= Pamela Zave =

American computer scientist

Pamela Zave (born 1948) is an American computer scientist who works at Princeton University. She is known for her work on networking, protocol modeling and verification, telecommunications services, and requirements engineering. She was named a Fellow of the Association for Computing Machinery in 2001 and was the 2017 recipient of the Harlan D. Mills Award from the IEEE Computer Society.
Zave is the author, with Jennifer Rexford, of The Real Internet Architecture: Past, Present, and Future Evolution, published in 2024 by Princeton University Press.

==Education and career==
Zave graduated from Cornell University in 1970 with a bachelor's degree in English. She earned her doctorate in computer science from the University of Wisconsin–Madison in 1976 under the name Pamela Zave Smith; her thesis, "Functional equivalence of parallel processes", was supervised by Donald R. Fitzwater. She taught at the University of Maryland, College Park from 1975 to 1981 and then joined Bell Labs (which was then part of AT&T). She remained in the AT&T part of the Labs through the two corporate splits that formed Bellcore in 1984 and Lucent in 1996 and continued working at AT&T Labs Research through 2017. Since then she has been a research associate at Princeton University.

==Awards and honors==
In 2017 Zave received the Harlan D. Mills Award from the IEEE Computer Society "for groundbreaking use of formal methods in the development of telecommunication software and for enduring contributions to software engineering theory."

In 2001 Zave was named a Fellow of the Association for Computing Machinery "for encouraging the use of formal methods in the development of telecommunication software through influential research, tool development, large case studies, and professional education." She was also selected as an AT&T Fellow in 2009,
and an IFIP Fellow in 2022.

Zave has been awarded 34 patents in the telecommunications area.

==Research on networking==

The Real Internet Architecture: Past, Present, and Future Evolution
introduces Compositional Network Architecture, which is a formal model of the architecture of network ecosystems such as the Internet. In the book, the model is used to describe the original Internet, today's Internet, and several trends influencing Internet evolution.

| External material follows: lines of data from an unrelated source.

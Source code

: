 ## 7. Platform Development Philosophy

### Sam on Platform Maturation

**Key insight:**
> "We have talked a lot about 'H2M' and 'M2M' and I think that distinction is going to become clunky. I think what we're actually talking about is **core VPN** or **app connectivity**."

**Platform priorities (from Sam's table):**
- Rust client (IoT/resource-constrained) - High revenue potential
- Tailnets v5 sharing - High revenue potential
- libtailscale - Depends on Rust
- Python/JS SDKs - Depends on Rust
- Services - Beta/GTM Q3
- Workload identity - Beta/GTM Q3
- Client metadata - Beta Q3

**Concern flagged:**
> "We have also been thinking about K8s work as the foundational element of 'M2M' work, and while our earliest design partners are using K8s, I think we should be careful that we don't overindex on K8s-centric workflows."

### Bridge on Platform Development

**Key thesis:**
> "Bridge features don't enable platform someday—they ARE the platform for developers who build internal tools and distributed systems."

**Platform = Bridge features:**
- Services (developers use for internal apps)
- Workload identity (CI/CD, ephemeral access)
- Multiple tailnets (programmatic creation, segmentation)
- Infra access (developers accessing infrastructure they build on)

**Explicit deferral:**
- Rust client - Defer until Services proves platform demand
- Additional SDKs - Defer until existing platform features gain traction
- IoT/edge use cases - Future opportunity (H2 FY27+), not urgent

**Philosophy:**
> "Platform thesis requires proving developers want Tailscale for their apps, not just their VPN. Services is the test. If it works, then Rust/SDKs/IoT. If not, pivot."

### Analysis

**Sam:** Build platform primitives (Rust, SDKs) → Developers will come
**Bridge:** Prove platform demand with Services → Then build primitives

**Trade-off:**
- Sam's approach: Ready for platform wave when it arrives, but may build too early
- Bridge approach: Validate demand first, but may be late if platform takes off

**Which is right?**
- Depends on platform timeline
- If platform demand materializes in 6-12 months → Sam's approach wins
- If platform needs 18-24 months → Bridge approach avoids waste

==Research on protocol modeling and verification==

Zave's work on finding bugs in the Chord protocol
and proving a modified version correct
has been credited by engineers in Amazon Web Services for convincing them to start using formal methods on real distributed systems.

==Research on telecommunication services==

Distributed Feature Composition (DFC) is a modular architecture for telecommunication services, designed to provide structured feature composition and easy management of feature interactions. DFC was invented by Zave and Michael Jackson beginning in 1997.

An implementation of DFC was used to build the features for CallVantage (SM), AT&T's first voice-over-IP service, which became publicly available in 2004 and served approximately 100,000 customers world-wide.
After CallVantage the DFC implementation was used to build a teleconferencing system used internally by AT&T, which for some time supported millions of user minutes each work day. DFC has also been incorporated into the Java Community Process standard for SIP Servlet containers.

Zave holds 34 patents in the telecommunications area. Her papers on telecommunications research have won three Best Paper Awards: IEEE Software best paper of 1989 for "A compositional approach to multiparadigm programming", 7th International Workshop on Feature Interactions in Telecommunications and Software Systems (2003), and 3rd International Conference on Principles, Systems and Applications of IP Telecommunications (2009).

==Research on requirements engineering==

In collaboration with Michael A. Jackson, Zave created the set of definitions and reasoning obligations that have become known as the standard model for requirements engineering. The model is most fully explained in the paper "Four dark corners of requirements engineering." Earlier papers on this work won the Ten-Year Most Influential Paper Award from three conferences: 11th International Requirements Engineering Symposium (2003), 27th International Conference on Software Engineering (2005), and 18th IEEE Conference on Requirements Engineering (2010).

==Personal==
In 2014 Zave married her partner, the Cuban-American artist Yolanda V. Fundora. She is a quilter.